Southern Baptist Convention officers and messengers issued a strongly worded apology during their annual meeting this week and vowed ongoing action to help ensure that the mishandling of sexual abuse allegations never happens again. “We are broken-hearted and angry,” said SBC President J.D. Greear, pastor of the Summit Church in North Carolina.

Sexual abuse in SBC churches was the focus of much of this year’s annual meeting in Birmingham, Alabama, beginning with the release of a report from the SBC Sexual Abuse Advisory Group, which was in the works for over a year. The findings of that report set the sober tone for the two-day gathering. Messengers to the convention were urged to take the report back to their churches and to participate in the “Caring Well Challenge,” an eight-part action plan designed to train church leaders on what to do when faced with sexual abuse allegations in their own congregations and to “care well” for those who have been sexually abused.

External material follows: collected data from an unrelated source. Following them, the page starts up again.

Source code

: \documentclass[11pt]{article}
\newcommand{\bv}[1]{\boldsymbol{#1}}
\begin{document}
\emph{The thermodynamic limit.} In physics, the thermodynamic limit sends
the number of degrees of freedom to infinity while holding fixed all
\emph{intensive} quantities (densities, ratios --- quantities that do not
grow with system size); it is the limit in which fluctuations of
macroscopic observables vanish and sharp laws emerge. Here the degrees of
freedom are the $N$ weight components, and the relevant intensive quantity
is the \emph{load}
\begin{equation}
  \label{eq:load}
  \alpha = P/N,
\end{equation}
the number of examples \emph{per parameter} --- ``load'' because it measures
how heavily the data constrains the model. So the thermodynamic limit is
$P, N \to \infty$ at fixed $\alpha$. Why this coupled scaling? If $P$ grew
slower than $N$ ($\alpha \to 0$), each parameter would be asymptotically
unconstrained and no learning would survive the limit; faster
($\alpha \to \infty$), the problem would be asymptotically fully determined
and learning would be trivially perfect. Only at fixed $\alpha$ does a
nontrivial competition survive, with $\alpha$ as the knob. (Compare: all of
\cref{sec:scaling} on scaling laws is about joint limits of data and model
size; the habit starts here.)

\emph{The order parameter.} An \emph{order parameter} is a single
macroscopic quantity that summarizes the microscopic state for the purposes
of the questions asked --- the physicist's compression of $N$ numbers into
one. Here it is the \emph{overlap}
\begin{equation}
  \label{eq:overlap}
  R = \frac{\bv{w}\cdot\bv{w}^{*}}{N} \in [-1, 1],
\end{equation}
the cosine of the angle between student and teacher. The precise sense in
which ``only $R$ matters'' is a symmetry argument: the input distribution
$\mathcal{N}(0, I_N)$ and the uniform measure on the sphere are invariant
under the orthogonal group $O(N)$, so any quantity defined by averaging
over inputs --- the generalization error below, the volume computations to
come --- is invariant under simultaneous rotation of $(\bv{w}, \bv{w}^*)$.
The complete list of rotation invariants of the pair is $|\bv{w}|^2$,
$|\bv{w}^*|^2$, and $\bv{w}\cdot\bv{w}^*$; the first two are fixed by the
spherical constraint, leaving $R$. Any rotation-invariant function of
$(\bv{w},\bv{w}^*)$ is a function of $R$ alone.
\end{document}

Delegates endorsed several measures intended to combat sexual abuse by SBC pastors and church leaders and to ensure that churches, which do not take appropriate action in the face of such charges, could be removed from the SBC.

“Victims have told us, words without follow-up actions are worse than no words at all,” Greear said. And they “want to see … that we care enough about this issue to do whatever it takes to make our churches safe for survivors and safe from abuse.”